● AIM OF THE TASK
Images in the data are to be skipped, while every line is restated exactly as written.

[Collected data]
◇ ◇ ◇

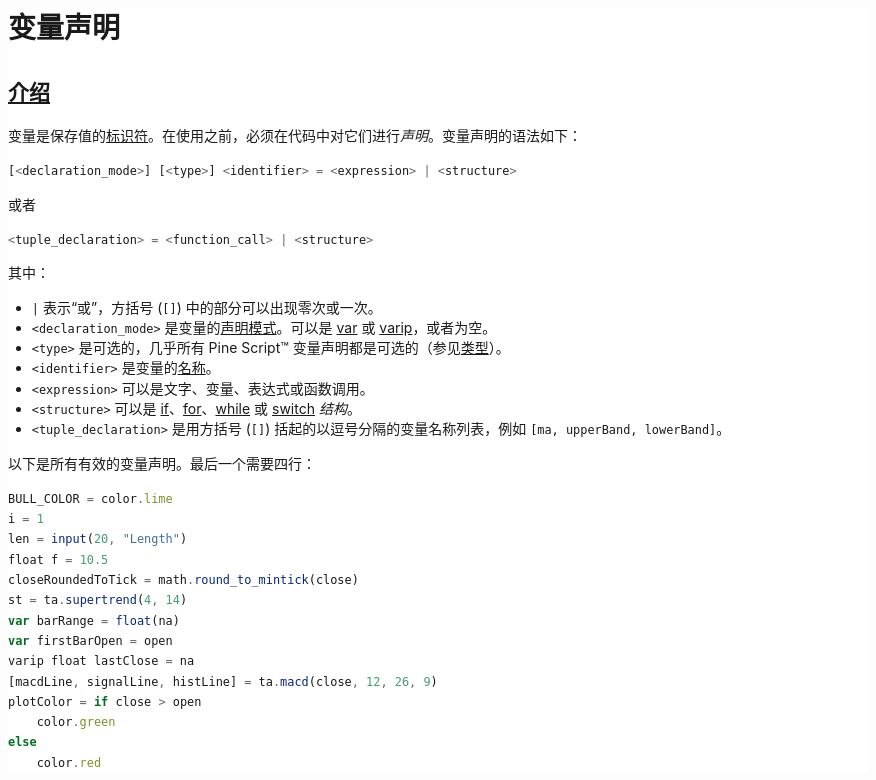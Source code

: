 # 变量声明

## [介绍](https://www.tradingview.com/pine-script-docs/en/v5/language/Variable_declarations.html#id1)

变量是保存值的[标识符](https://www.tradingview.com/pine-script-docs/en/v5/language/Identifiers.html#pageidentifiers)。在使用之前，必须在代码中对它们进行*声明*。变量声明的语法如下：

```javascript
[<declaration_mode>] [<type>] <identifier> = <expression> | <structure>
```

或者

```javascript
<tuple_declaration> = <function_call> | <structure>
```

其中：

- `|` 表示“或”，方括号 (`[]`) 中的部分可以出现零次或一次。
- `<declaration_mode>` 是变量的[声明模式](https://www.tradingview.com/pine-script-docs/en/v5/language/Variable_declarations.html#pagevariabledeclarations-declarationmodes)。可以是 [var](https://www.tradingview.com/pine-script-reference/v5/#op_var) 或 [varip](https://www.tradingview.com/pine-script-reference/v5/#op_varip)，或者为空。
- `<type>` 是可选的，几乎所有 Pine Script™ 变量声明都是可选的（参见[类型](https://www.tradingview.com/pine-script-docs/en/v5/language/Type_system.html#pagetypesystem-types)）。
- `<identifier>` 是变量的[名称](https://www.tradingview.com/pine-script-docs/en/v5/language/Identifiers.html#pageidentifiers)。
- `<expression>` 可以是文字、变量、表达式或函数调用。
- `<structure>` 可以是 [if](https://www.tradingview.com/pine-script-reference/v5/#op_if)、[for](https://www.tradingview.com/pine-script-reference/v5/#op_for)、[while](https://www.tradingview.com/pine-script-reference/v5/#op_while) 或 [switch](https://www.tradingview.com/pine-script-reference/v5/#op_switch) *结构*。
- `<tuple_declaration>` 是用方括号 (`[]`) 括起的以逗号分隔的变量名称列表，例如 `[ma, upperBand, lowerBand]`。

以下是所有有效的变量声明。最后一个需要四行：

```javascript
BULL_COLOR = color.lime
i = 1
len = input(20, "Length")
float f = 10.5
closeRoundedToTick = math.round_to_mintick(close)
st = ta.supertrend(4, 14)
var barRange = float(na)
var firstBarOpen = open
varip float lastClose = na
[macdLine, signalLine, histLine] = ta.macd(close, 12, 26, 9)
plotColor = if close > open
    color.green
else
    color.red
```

◇ ◇ ◇

● EXERCISE ANSWER
Source code

: # 变量声明

## [介绍](https://www.tradingview.com/pine-script-docs/en/v5/language/Variable_declarations.html#id1)

变量是保存值的[标识符](https://www.tradingview.com/pine-script-docs/en/v5/language/Identifiers.html#pageidentifiers)。在使用之前，必须在代码中对它们进行*声明*。变量声明的语法如下：

```javascript
[<declaration_mode>] [<type>] <identifier> = <expression> | <structure>
```

或者

```javascript
<tuple_declaration> = <function_call> | <structure>
```

其中：

- `|` 表示“或”，方括号 (`[]`) 中的部分可以出现零次或一次。
- `<declaration_mode>` 是变量的[声明模式](https://www.tradingview.com/pine-script-docs/en/v5/language/Variable_declarations.html#pagevariabledeclarations-declarationmodes)。可以是 [var](https://www.tradingview.com/pine-script-reference/v5/#op_var) 或 [varip](https://www.tradingview.com/pine-script-reference/v5/#op_varip)，或者为空。
- `<type>` 是可选的，几乎所有 Pine Script™ 变量声明都是可选的（参见[类型](https://www.tradingview.com/pine-script-docs/en/v5/language/Type_system.html#pagetypesystem-types)）。
- `<identifier>` 是变量的[名称](https://www.tradingview.com/pine-script-docs/en/v5/language/Identifiers.html#pageidentifiers)。
- `<expression>` 可以是文字、变量、表达式或函数调用。
- `<structure>` 可以是 [if](https://www.tradingview.com/pine-script-reference/v5/#op_if)、[for](https://www.tradingview.com/pine-script-reference/v5/#op_for)、[while](https://www.tradingview.com/pine-script-reference/v5/#op_while) 或 [switch](https://www.tradingview.com/pine-script-reference/v5/#op_switch) *结构*。
- `<tuple_declaration>` 是用方括号 (`[]`) 括起的以逗号分隔的变量名称列表，例如 `[ma, upperBand, lowerBand]`。

以下是所有有效的变量声明。最后一个需要四行：

```javascript
BULL_COLOR = color.lime
i = 1
len = input(20, "Length")
float f = 10.5
closeRoundedToTick = math.round_to_mintick(close)
st = ta.supertrend(4, 14)
var barRange = float(na)
var firstBarOpen = open
varip float lastClose = na
[macdLine, signalLine, histLine] = ta.macd(close, 12, 26, 9)
plotColor = if close > open
    color.green
else
    color.red
```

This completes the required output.